Raw data START
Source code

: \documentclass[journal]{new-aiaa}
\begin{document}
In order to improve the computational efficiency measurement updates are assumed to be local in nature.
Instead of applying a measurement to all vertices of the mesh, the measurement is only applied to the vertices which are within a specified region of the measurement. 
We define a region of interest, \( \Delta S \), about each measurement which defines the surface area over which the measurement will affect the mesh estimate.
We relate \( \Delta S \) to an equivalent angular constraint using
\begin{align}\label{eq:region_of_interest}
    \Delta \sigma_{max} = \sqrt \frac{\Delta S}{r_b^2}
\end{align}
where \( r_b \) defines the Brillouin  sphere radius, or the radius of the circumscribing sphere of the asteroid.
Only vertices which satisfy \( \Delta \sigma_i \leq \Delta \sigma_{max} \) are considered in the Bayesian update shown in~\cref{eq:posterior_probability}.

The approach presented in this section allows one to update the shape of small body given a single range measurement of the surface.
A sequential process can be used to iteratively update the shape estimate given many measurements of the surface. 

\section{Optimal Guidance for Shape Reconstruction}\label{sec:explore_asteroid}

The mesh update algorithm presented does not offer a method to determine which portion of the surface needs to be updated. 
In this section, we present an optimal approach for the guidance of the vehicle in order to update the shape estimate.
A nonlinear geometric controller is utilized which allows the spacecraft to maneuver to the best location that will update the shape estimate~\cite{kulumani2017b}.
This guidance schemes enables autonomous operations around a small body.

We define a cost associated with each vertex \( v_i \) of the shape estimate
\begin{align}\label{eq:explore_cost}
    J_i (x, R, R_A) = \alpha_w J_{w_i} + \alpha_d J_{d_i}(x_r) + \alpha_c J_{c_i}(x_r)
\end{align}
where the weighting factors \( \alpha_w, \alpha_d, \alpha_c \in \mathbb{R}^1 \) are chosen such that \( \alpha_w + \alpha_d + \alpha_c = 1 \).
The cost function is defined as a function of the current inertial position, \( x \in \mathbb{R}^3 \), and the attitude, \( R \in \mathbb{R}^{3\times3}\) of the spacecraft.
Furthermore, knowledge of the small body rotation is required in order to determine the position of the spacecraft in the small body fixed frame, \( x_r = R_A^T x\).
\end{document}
Raw data END
Raw data START
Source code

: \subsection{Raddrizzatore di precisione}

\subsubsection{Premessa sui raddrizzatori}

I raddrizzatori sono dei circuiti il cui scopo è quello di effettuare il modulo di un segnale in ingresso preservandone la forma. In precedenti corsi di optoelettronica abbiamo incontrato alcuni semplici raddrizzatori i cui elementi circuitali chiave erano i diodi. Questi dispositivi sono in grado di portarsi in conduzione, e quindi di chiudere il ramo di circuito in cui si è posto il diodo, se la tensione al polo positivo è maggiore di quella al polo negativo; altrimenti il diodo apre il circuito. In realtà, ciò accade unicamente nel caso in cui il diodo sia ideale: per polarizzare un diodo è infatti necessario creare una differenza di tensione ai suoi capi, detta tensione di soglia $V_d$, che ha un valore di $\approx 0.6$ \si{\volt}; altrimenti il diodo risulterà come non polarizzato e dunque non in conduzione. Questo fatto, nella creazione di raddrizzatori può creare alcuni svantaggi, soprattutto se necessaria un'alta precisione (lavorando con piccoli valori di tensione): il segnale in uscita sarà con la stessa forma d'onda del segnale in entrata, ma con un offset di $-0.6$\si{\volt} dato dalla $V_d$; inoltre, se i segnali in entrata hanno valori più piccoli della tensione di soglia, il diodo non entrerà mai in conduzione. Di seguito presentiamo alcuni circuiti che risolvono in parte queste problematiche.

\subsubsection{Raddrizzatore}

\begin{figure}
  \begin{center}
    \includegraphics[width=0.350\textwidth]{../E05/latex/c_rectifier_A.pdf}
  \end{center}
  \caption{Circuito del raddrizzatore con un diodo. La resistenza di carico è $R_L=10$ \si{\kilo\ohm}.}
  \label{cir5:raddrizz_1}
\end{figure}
Raw data END
Raw data START
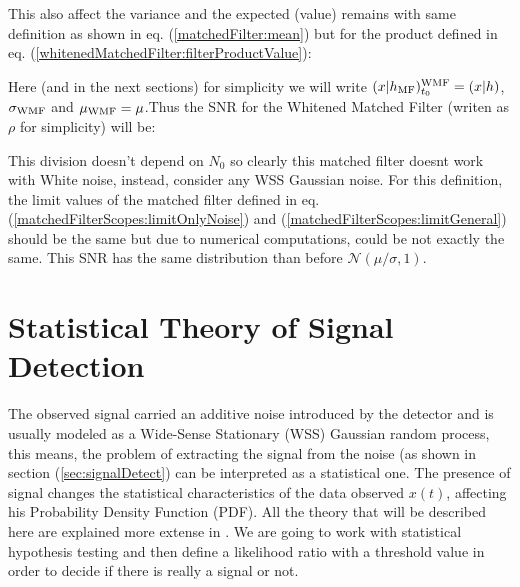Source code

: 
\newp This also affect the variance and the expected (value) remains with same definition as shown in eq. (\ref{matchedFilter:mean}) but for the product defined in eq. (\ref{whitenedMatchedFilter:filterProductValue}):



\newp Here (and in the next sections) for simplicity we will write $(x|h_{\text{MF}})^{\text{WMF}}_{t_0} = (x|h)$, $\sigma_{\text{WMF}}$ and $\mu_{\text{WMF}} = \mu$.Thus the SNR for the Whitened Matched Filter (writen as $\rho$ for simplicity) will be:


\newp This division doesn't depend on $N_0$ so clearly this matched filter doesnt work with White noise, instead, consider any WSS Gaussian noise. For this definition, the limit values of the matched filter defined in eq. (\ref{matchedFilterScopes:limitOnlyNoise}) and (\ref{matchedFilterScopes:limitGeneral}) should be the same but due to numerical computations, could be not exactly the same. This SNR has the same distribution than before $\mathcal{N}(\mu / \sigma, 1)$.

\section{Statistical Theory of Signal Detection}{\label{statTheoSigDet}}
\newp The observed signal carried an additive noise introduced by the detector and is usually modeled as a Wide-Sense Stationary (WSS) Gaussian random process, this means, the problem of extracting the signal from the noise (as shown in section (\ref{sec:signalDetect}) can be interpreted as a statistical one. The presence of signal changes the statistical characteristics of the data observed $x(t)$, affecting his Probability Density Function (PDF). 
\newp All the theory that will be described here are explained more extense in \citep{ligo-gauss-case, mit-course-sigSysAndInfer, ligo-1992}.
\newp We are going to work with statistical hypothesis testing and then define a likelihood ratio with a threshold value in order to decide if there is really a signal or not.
Raw data END
What you should do:
The answer is the run of lines above from the line containing "All the theory" through the line containing "signal or not.", copied exactly and alone.

Written answer:
\newp All the theory that will be described here are explained more extense in \citep{ligo-gauss-case, mit-course-sigSysAndInfer, ligo-1992}.
\newp We are going to work with statistical hypothesis testing and then define a likelihood ratio with a threshold value in order to decide if there is really a signal or not.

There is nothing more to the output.